C'était la première fois que la T.S.F. allait permettre de résoudre une affaire criminelle. L'inspecteur en chef Dew, de Scotland Yard, s'embarqua sur le paquebot rapide Laurentic, qui dépassa le Montrose et arriva avant celui-ci à Pointe-au-Père. Dew descendit à terre et lorsque le Montrose fut en vue, il prit les habits du pilote Jean-Baptiste Bélanger, monta à bord du paquebot et arrêta le prétendu M. Robinson et sa compagne. Crippen fut condamné à mort et pendu et sa compagne emprisonnée pour complicité.


 

LA FUITE DE BELGIQUE

Dès le début de la première guerre mondiale, les Allemands attaquaient la Belgique et étaient rendus près du port d'Anvers, où Kendall agissait comme surintendant maritime. Il n'avait pour s'échapper que deux bateaux; le Montrose, qu'il commandait en 1910 lors de l'affaire Crippen et dont les soutes à charbon étaient vides mais les machines en ordre de marche, et le Montréal, son jumeau, qui était plein de charbon mais dont les moteurs étaient en panne.

Kendall fit transférer le charbon du Montréal au Montrose et put ainsi s'enfuir, le Montrose remorquant l'autre, permettant de la sorte l'évacuation de centaines de réfugiés belges.

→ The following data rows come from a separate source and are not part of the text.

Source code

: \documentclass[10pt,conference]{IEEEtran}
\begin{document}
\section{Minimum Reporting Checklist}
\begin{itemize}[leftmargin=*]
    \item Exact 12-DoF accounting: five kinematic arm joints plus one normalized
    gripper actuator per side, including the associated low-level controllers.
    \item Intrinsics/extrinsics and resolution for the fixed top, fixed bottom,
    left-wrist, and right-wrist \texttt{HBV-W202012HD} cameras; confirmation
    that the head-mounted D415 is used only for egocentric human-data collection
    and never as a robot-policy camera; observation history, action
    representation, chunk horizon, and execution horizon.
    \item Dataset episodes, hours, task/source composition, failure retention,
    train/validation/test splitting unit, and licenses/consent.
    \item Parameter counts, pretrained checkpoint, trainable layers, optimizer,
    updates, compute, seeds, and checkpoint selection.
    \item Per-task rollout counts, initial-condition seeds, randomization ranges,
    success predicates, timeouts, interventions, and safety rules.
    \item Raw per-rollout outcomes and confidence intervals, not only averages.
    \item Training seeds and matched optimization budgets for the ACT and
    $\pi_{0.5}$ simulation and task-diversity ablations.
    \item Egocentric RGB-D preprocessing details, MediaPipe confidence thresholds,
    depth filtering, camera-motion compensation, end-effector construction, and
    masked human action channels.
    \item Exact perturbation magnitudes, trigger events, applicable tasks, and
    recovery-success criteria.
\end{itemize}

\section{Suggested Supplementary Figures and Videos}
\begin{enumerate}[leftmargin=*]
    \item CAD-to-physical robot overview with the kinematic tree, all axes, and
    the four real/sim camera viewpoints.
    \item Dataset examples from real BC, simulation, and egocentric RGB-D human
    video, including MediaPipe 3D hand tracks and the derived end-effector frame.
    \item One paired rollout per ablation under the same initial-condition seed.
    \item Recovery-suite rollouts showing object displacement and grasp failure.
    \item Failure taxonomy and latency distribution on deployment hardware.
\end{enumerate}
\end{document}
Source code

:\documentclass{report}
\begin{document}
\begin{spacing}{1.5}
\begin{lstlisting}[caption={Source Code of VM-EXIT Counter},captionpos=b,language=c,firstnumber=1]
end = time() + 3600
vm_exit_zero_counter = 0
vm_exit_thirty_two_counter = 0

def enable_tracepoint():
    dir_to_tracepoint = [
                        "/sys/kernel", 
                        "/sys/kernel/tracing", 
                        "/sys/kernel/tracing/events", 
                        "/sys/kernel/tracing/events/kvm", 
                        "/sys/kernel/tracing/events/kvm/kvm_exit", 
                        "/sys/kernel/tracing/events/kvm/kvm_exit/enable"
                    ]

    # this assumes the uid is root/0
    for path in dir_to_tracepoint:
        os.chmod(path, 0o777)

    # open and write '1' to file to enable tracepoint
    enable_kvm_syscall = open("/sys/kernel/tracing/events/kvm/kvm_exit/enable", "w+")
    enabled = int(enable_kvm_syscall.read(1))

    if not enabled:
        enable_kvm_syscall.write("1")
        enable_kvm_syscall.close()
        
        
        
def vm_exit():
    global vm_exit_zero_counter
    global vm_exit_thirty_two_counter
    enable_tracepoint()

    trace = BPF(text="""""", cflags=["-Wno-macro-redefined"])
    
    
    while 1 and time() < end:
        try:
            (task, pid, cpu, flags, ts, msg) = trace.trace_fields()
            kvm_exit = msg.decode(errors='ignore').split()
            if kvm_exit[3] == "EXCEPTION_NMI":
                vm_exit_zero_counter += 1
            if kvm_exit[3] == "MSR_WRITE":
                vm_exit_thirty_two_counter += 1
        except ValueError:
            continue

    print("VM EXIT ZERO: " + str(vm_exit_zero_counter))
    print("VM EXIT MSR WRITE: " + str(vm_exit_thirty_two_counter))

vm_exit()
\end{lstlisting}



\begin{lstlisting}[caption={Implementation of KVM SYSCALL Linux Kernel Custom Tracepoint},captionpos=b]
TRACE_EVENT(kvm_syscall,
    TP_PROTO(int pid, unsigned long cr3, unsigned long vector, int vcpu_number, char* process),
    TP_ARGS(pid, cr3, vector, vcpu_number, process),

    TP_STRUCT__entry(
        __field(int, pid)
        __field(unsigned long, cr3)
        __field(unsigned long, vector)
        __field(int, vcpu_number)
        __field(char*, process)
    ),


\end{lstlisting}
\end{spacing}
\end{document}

Après la guerre, il retourna à la surintendance portuaire pour le C.P.


 

BIBLIOGRAPHIE

Croall, James, Quatorze minutes, Traduit de l'anglais par Serge Proulx, ÉdiCompo inc., Ottawa, 1982.

Société d'histoire du Bas Saint-Laurent, Revue d'histoire du Bas Saint-Laurent, Vol. VIII, No 3, 1982.

Wood, Herbert R, Till we meet again, Image publishing inc., Toronto, 1982.